I have been stuck for a while in limbo trying to decide on a direction for my blog. At first, I had planned to write a travel blog. (Is planned the right word? As I look back on that short clip of my life, my actions don’t exactly resemble planning, counting the cost, or anything remotely close. “Jumped into heedlessly” might be a better fit.)
At first, I had “jumped into heedlessly” travel blogging. It would cure the need I felt for more adventure in my life. I had stayed too long in one place and had begun to sink into the muck up to my knees like a homely cypress tree. It was time to get moving before I became completely one with Mother Earth, so I said, “goodbye darling,” and began traipsing away. It felt immature to leave, but it also felt immature to stay.
If you ever see a random cypress tree hiking down the road, driving a car, camping in a tent, or kayaking down a river, I imagine it might look a bit more graceful than I did doing those same things, but never mind about that – I had unearthed myself. I set out to try something different. It turned out to be more than I’d bargained for.
One of my “travel and adventure” articles began nicely enough:
How to put up a tent…
How to put up a tent in the dark…
How to put up a tent in the dark and it’s raining…
How to put up a tent in the dark during a lightning storm when your car battery has just died leaving your automatic windows stuck down and you’ve just heard a bear growl.
For those of you who are, like me, married to Mr. Fecking Murphy Law:
Step One: Turn off your headlights. Cover the windows with tarp, tin-foil, plastic wrap, or garbage bags. When your car battery has recharged itself, roll up the windows.
Step Two: Forget the tent! Leave it to be blown off the mountain by the hurricane like winds- we DO NOT care about the freaking tent anymore!
Step Three: Run like HELL towards the closest bathroom, or covered picnic area where you will huddle until dawn praying to God and swearing by all that is holy to never, ever, ever go camping again.
There, now you know…
Folks might think I’d give up on travel or adventure after an experience like that, but I didn’t. This means I’m either an optimist, or really stubborn.
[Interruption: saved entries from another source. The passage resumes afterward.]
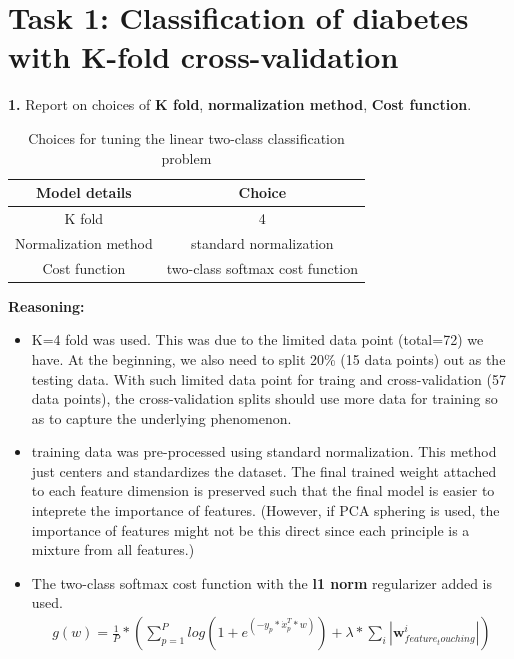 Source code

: \setlength\intextsep{1mm}

\section*{\textbf{Task 1: Classification of diabetes with K-fold cross-validation}}

\textbf{1.} Report on choices of \textbf{K fold}, \textbf{normalization method}, \textbf{Cost function}.

\begin{table}[H]
    \centering
    \begin{tabular}{|c|c|}
    \hline
         Model details &  Choice  \\
        \hline
         K fold & 4 \\
         Normalization method & standard normalization   \\
         Cost function & two-class softmax cost function   \\
        \hline
    \end{tabular}
    \caption{Choices for tuning the linear two-class classification problem}
    \label{tab:model choices}
\end{table}

\textbf{Reasoning: }
\begin{itemize}
    \item K=4 fold was used. This was due to the limited data point (total=72) we have. At the beginning, we also need to split 20\% (15 data points) out as the testing data. With such limited data point for traing and cross-validation (57 data points), the cross-validation splits should use more data for training so as to capture the underlying phenomenon.
    \item training data was pre-processed using standard normalization. This method just centers and standardizes the dataset. The final trained weight attached to each feature dimension is preserved such that the final model is easier to inteprete the importance of features. (However, if PCA sphering is used, the importance of features might not be this direct since each principle is a mixture from all features.)
    \item The two-class softmax cost function with the \textbf{l1 norm} regularizer added is used.
    \begin{align*}
        g(w) = \frac{1}{P} * ( \sum_{p=1}^{P} log (1+e^{(-y_p * \dot{x}_p^T *w)}) + \lambda * \sum_{i}  | \textbf{w}_{feature_touching}^i | )
    \end{align*} 
\end{itemize}

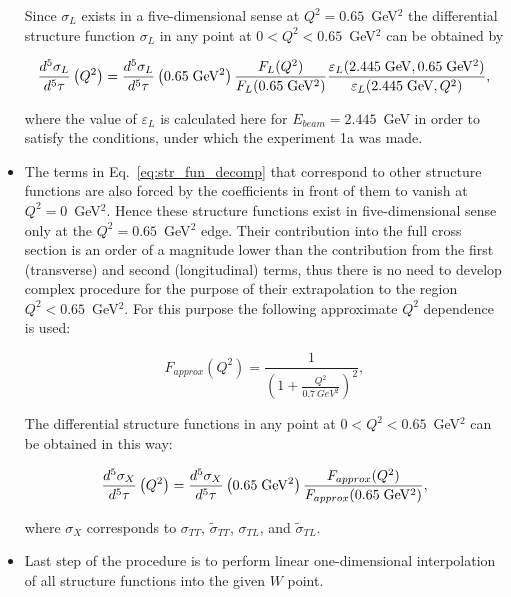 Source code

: \begin{itemize}
Since $\sigma_{L}$ exists in a five-dimensional sense at $Q^2 = 0.65$~GeV$^2$ the differential structure function $\sigma_{L}$ in any point at $0 < Q^2<0.65$~GeV$^2$ can be obtained by

\begin{equation}
\frac{d^5\sigma_{L}}{d^5\tau}\left ( Q^2 \right ) = \frac{d^5\sigma_{L}}{d^5\tau}\left ( 0.65\;{\rm GeV^2} \right )\frac{F_{L}(Q^2)}{F_{L}(0.65\;{\rm GeV^2})}\frac{\varepsilon_{L}(2.445\;{\rm GeV},0.65\;{\rm GeV^2})}{\varepsilon_{L}(2.445\;{\rm GeV},Q^2)},
\label{eq:q2_dep_fit_sig_l}
\end{equation}

where the value of $\varepsilon_{L}$ is calculated here for $E_{beam} = 2.445$~GeV in order to satisfy the conditions, under which the experiment 1a was made.



\item The terms in Eq.~\eqref{eq:str_fun_decomp} that correspond to other structure functions are also forced by the coefficients in front of them to vanish at $Q^2 = 0$~GeV$^2$. Hence these structure functions exist in five-dimensional sense only at the $Q^2 = 0.65$~GeV$^2$ edge. Their contribution into the full cross section is an order of a magnitude lower than the contribution from the first (transverse) and second (longitudinal) terms, thus there is no need to develop complex procedure for the purpose of their extrapolation to the region $Q^2 < 0.65$~GeV$^2$. For this purpose the following approximate $Q^2$ dependence is used:

 \begin{equation}
F_{approx}(Q^2) = \frac{1}{\left (1+\frac{Q^2}{0.7~GeV^2}\right )^{2}},
\label{eq:q2_dep}
\end{equation}

The differential structure functions in any point at $0 < Q^2<0.65$~GeV$^2$ can be obtained in this way:

 \begin{equation}
\frac{d^5\sigma_{X}}{d^5\tau}\left ( Q^2 \right ) = \frac{d^5\sigma_{X}}{d^5\tau}\left ( 0.65\;{\rm GeV^2} \right )\frac{F_{approx}(Q^2)}{F_{approx}(0.65\;{\rm GeV^2})},
\label{eq:sig_x_acale}
\end{equation}

where $\sigma_X$ corresponds to $\sigma_{TT}$, $\widetilde{\sigma}_{TT}$, $\sigma_{TL}$, and $\widetilde{\sigma}_{TL}$.

\item Last step of the procedure is to perform linear one-dimensional interpolation of all structure functions into the given $W$ point.

\end{itemize}



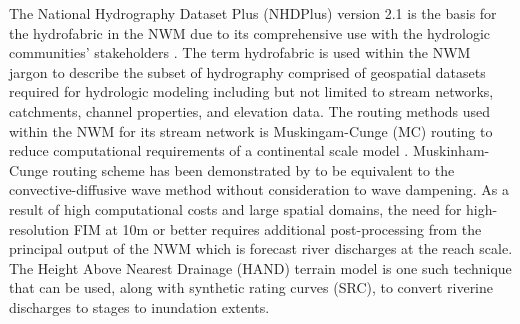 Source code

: The National Hydrography Dataset Plus (NHDPlus) version 2.1 is the basis for the hydrofabric in the NWM due to its comprehensive use with the hydrologic communities' stakeholders \cite{mckay2012nhdplus}. 
The term hydrofabric is used within the NWM jargon to describe the subset of hydrography comprised of geospatial datasets required for hydrologic modeling including but not limited to stream networks, catchments, channel properties, and elevation data. 
The routing methods used within the NWM for its stream network is Muskingam-Cunge (MC) routing to reduce computational requirements of a continental scale model \cite{bedient2008hydrology,ponce1994variable,gochis2018wrf}.
Muskinham-Cunge routing scheme has been demonstrated by  to be equivalent to the convective-diffusive wave method without consideration to wave dampening.
As a result of high computational costs and large spatial domains, the need for high-resolution FIM at 10m or better requires additional post-processing from the principal output of the NWM which is forecast river discharges at the reach scale. The Height Above Nearest Drainage (HAND) terrain model is one such technique that can be used, along with synthetic rating curves (SRC), to convert riverine discharges to stages to inundation extents.

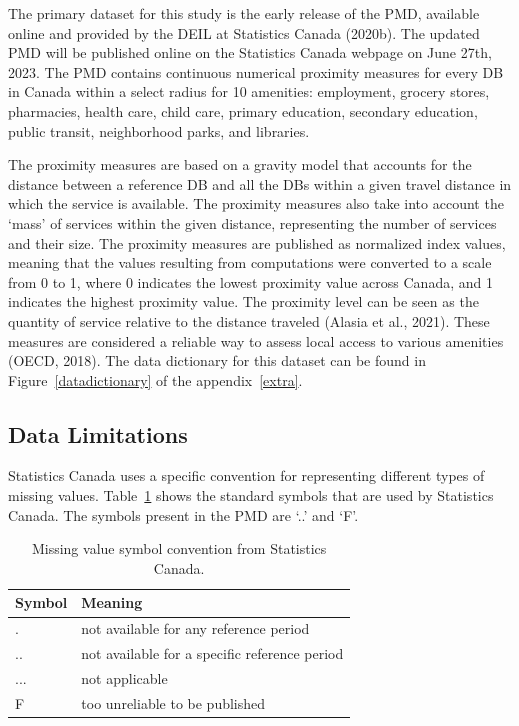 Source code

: \documentclass[11pt, a4paper]{article}
\begin{document}
The primary dataset for this study is the early release of the PMD, available online and provided by the DEIL at Statistics Canada (2020b). The updated PMD will be published online on the Statistics Canada webpage on June 27th, 2023. The PMD contains continuous numerical proximity measures for every DB in Canada within a select radius for 10 amenities: employment, grocery stores, pharmacies, health care, child care, primary education, secondary education, public transit, neighborhood parks, and libraries.
\par
The proximity measures are based on a gravity model that accounts for the distance between a reference DB and all the DBs within a given travel distance in which the service is available. The proximity measures also take into account the `mass' of services within the given distance, representing the number of services and their size. The proximity measures are published as normalized index values, meaning that the values resulting from computations were converted to a scale from 0 to 1, where 0 indicates the lowest proximity value across Canada, and 1 indicates the highest proximity value. The proximity level can be seen as the quantity of service relative to the distance traveled (Alasia et al., 2021). These measures are considered a reliable way to assess local access to various amenities (OECD, 2018). The data dictionary for this dataset can be found in Figure~\ref{datadictionary} of the appendix~\ref{extra}.







\subsection{Data Limitations}


Statistics Canada uses a specific convention for representing different types of missing values. Table~\ref{missingvalues} shows the standard symbols that are used by Statistics Canada. The symbols present in the PMD are `..' and `F'.





\begin{table}[H]
\centering
\caption[Missing value symbols]{Missing value symbol convention from Statistics Canada.}\label{missingvalues}
\begin{tabular}{|l|l|}
\hline
\textbf{Symbol} & \textbf{Meaning} \\
\hline
. & not available for any reference period \\
\hline
.. & not available for a specific reference period \\
\hline
... & not applicable \\
\hline
F & too unreliable to be published \\
\hline
\end{tabular}
\end{table}
\end{document}
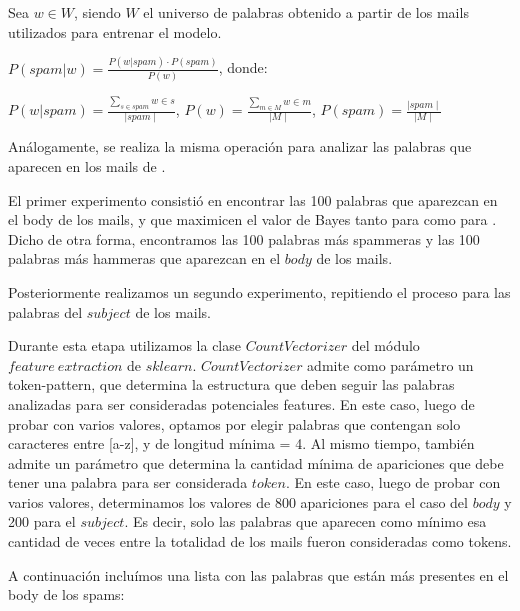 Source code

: Sea $w \in W$, siendo $W$ el universo de palabras obtenido a partir de los mails utilizados para entrenar el modelo.

\vspace{5px}
$P(spam \vert w) = \frac{P(w \vert spam) \cdot P(spam)}{P(w)}$, donde:

\vspace{5px}
$P(w \vert spam) = \frac{\sum_{s \in spam}^{} w \in s}{\mid spam \mid}$, $P(w) = \frac{\sum_{m \in M}^{} w \in m}{\mid M \mid}$, $P(spam) = \frac{\mid spam \mid}{\mid M \mid}$

\vspace{5px}
Análogamente, se realiza la misma operación para analizar las palabras que aparecen en los mails de \ham{}.

El primer experimento consistió en encontrar las 100 palabras que aparezcan en el body de los mails, y que maximicen el valor de Bayes tanto para \spam{} como
para \ham{}. Dicho de otra forma, encontramos las 100 palabras más spammeras y las 100 palabras más hammeras que aparezcan en el \(body\) de los mails.

Posteriormente realizamos un segundo experimento, repitiendo el proceso para las palabras del \(subject\) de los mails.

Durante esta etapa utilizamos la clase \(CountVectorizer\) del módulo \(feature \ extraction\) de \(sklearn\). \(CountVectorizer\) admite como parámetro un token-pattern,
que determina la estructura que deben seguir las palabras analizadas para ser consideradas potenciales features. En este caso, luego de probar con varios valores, optamos
por elegir palabras que contengan solo caracteres entre [a-z], y de longitud mínima = 4. Al mismo tiempo, también admite un parámetro que determina
la cantidad mínima de apariciones que debe tener una palabra para ser considerada \(token\). En este caso, luego de probar con varios valores, determinamos los valores de
800 apariciones para el caso del \(body\) y 200 para el \(subject\). Es decir, solo las palabras que aparecen como mínimo esa cantidad de veces entre la totalidad de
los mails fueron consideradas como tokens.

A continuación incluímos una lista con las palabras que están más presentes en el body de los spams:

\noindent{}
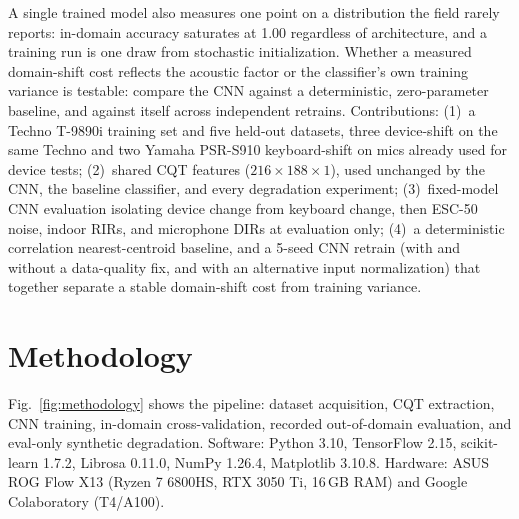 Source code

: \documentclass[pdflatex,sn-mathphys-num,iicol]{sn-jnl}
\theoremstyle{thmstyleone}
\theoremstyle{thmstyletwo}
\theoremstyle{thmstylethree}
\begin{document}
A single trained model also measures one point on a distribution the field rarely reports: in-domain accuracy saturates at 1.00 regardless of architecture, and a training run is one draw from stochastic initialization. Whether a measured domain-shift cost reflects the acoustic factor or the classifier's own training variance is testable: compare the CNN against a deterministic, zero-parameter baseline, and against itself across independent retrains. Contributions: (1)~a Techno T-9890i training set and five held-out datasets, three device-shift on the same Techno and two Yamaha PSR-S910 keyboard-shift on mics already used for device tests; (2)~shared CQT features ($216\times188\times1$), used unchanged by the CNN, the baseline classifier, and every degradation experiment; (3)~fixed-model CNN evaluation isolating device change from keyboard change, then ESC-50 noise, indoor RIRs, and microphone DIRs at evaluation only; (4)~a deterministic correlation nearest-centroid baseline, and a 5-seed CNN retrain (with and without a data-quality fix, and with an alternative input normalization) that together separate a stable domain-shift cost from training variance.

\section{Methodology}\label{sec3}

Fig.~\ref{fig:methodology} shows the pipeline: dataset acquisition, CQT extraction, CNN training, in-domain cross-validation, recorded out-of-domain evaluation, and eval-only synthetic degradation. Software: Python 3.10, TensorFlow 2.15, scikit-learn 1.7.2, Librosa 0.11.0, NumPy 1.26.4, Matplotlib 3.10.8. Hardware: ASUS ROG Flow X13 (Ryzen 7 6800HS, RTX 3050 Ti, 16\,GB RAM) and Google Colaboratory (T4/A100).
\end{document}
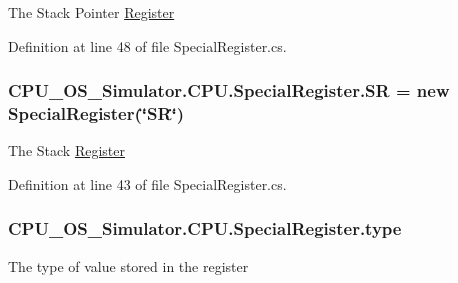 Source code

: The Stack Pointer \hyperlink{class_c_p_u___o_s___simulator_1_1_c_p_u_1_1_register}{Register} 



Definition at line 48 of file Special\+Register.\+cs.

\hypertarget{class_c_p_u___o_s___simulator_1_1_c_p_u_1_1_special_register_a556243e1c3c891e685bf884771c1575c}{}
\subsubsection[{S\+R}]{ C\+P\+U\+\_\+\+O\+S\+\_\+\+Simulator.\+C\+P\+U.\+Special\+Register.\+S\+R = new {\bf Special\+Register}(\char`\"{}S\+R\char`\"{})\hspace{0.3cm}{\ttfamily [static]}}\label{class_c_p_u___o_s___simulator_1_1_c_p_u_1_1_special_register_a556243e1c3c891e685bf884771c1575c}


The Stack \hyperlink{class_c_p_u___o_s___simulator_1_1_c_p_u_1_1_register}{Register} 



Definition at line 43 of file Special\+Register.\+cs.

\hypertarget{class_c_p_u___o_s___simulator_1_1_c_p_u_1_1_special_register_aae2bca6c1354013cca156bd19c30640d}{}
\subsubsection[{type}]{ C\+P\+U\+\_\+\+O\+S\+\_\+\+Simulator.\+C\+P\+U.\+Special\+Register.\+type\hspace{0.3cm}{\ttfamily [private]}}\label{class_c_p_u___o_s___simulator_1_1_c_p_u_1_1_special_register_aae2bca6c1354013cca156bd19c30640d}


The type of value stored in the register 

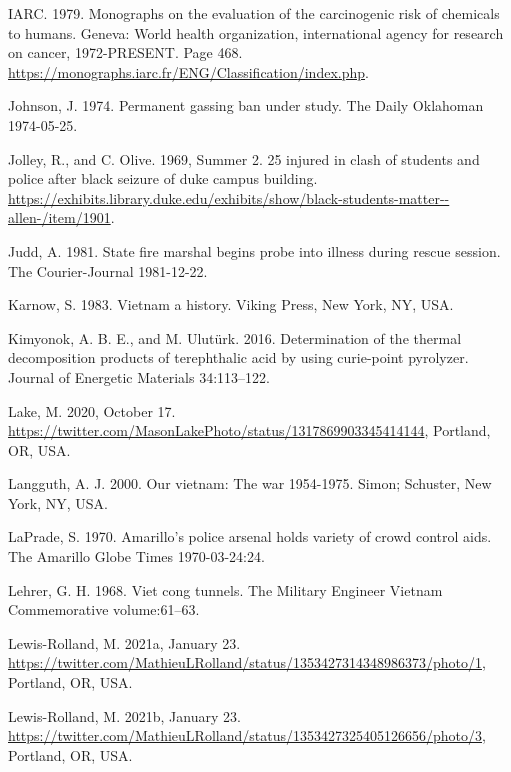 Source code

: \documentclass[
  11pt,
]{krantz}
\newlength{\cslhangindent}
\newlength{\cslentryspacingunit} %
\newenvironment{CSLReferences}[2] %
 {%
  \setlength{\parindent}{0pt}
  \ifodd #1
  \let\oldpar\par
  \def\par{\hangindent=\cslhangindent\oldpar}
  \fi
  \setlength{\parskip}{#2\cslentryspacingunit}
 }%
 {}
\begin{document}
\begin{CSLReferences}{1}{0}
\leavevmode{}%
IARC. 1979. Monographs on the evaluation of the carcinogenic risk of chemicals to humans. Geneva: World health organization, international agency for research on cancer, 1972-PRESENT. Page 468. \url{https://monographs.iarc.fr/ENG/Classification/index.php}.

\leavevmode{}%
Johnson, J. 1974. Permanent gassing ban under study. The Daily Oklahoman 1974-05-25.

\leavevmode{}%
Jolley, R., and C. Olive. 1969, Summer 2. 25 injured in clash of students and police after black seizure of duke campus building. \url{https://exhibits.library.duke.edu/exhibits/show/black-students-matter--allen-/item/1901}.

\leavevmode{}%
Judd, A. 1981. State fire marshal begins probe into illness during rescue session. The Courier-Journal 1981-12-22.

\leavevmode{}%
Karnow, S. 1983. Vietnam a history. Viking Press, New York, NY, USA.

\leavevmode{}%
Kimyonok, A. B. E., and M. Ulutürk. 2016. Determination of the thermal decomposition products of terephthalic acid by using curie-point pyrolyzer. Journal of Energetic Materials 34:113--122.

\leavevmode{}%
Lake, M. 2020, October 17. \url{https://twitter.com/MasonLakePhoto/status/1317869903345414144}, Portland, OR, USA.

\leavevmode{}%
Langguth, A. J. 2000. Our vietnam: The war 1954-1975. Simon; Schuster, New York, NY, USA.

\leavevmode{}%
LaPrade, S. 1970. Amarillo's police arsenal holds variety of crowd control aids. The Amarillo Globe Times 1970-03-24:24.

\leavevmode{}%
Lehrer, G. H. 1968. Viet cong tunnels. The Military Engineer Vietnam Commemorative volume:61--63.

\leavevmode{}%
Lewis-Rolland, M. 2021a, January 23. \url{https://twitter.com/MathieuLRolland/status/1353427314348986373/photo/1}, Portland, OR, USA.

\leavevmode{}%
Lewis-Rolland, M. 2021b, January 23. \url{https://twitter.com/MathieuLRolland/status/1353427325405126656/photo/3}, Portland, OR, USA.


\end{CSLReferences}
\end{document}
Either way, I can now tell you that it is mathematically, scientifically, philosophically, theologically possible to remain upright and unharmed in your kayak during a 7 hour trip down a dark river with unfathomable depths which must be filled with crocodiles the size of Cadillacs (the car, not the music group), and then tip your boat in 6 inches of crystal clear shallows – losing lunch, car keys, and phone; gaining skinned knees, busted lip, and a bruise the size and shape of Africa.
I can also tell you how not to act when you are standing in Peru’s airport after checking in your luggage and have just found your knife in the bottom pocket of your grubby Amazon rain forest shorts.
1.) Take it out, hold it up, or run back towards the check out counter shouting, “Wait, I forgot my knife!”
a.) That’s what terrorists do.
b.) Airport officials might shoot you.
c.) You could get arrested.
e.) No one will believe you when you tell them you thought you could fend off an anaconda with a pocket knife.
I survived, though. Peruvians are used to seeing folks with knives…big knives…machete knives. Either that, or I am covered by an enormous amount of grace. Or I might be immortal. Yep, let’s go with immortal.
So, I’m probably not the person from whom you should take travel advice. In fact, there might need to be rules against allowing folks like me to write travel blogs. Problem is, I now own “adventurebyollie.com” which sounds like a travel blog but, if I continued, would read more like a worst case scenario blog. Plus, travel isn’t something I’m able to do often enough. In the end I decided travel blogging wasn’t a good fit for me – at least not at this time.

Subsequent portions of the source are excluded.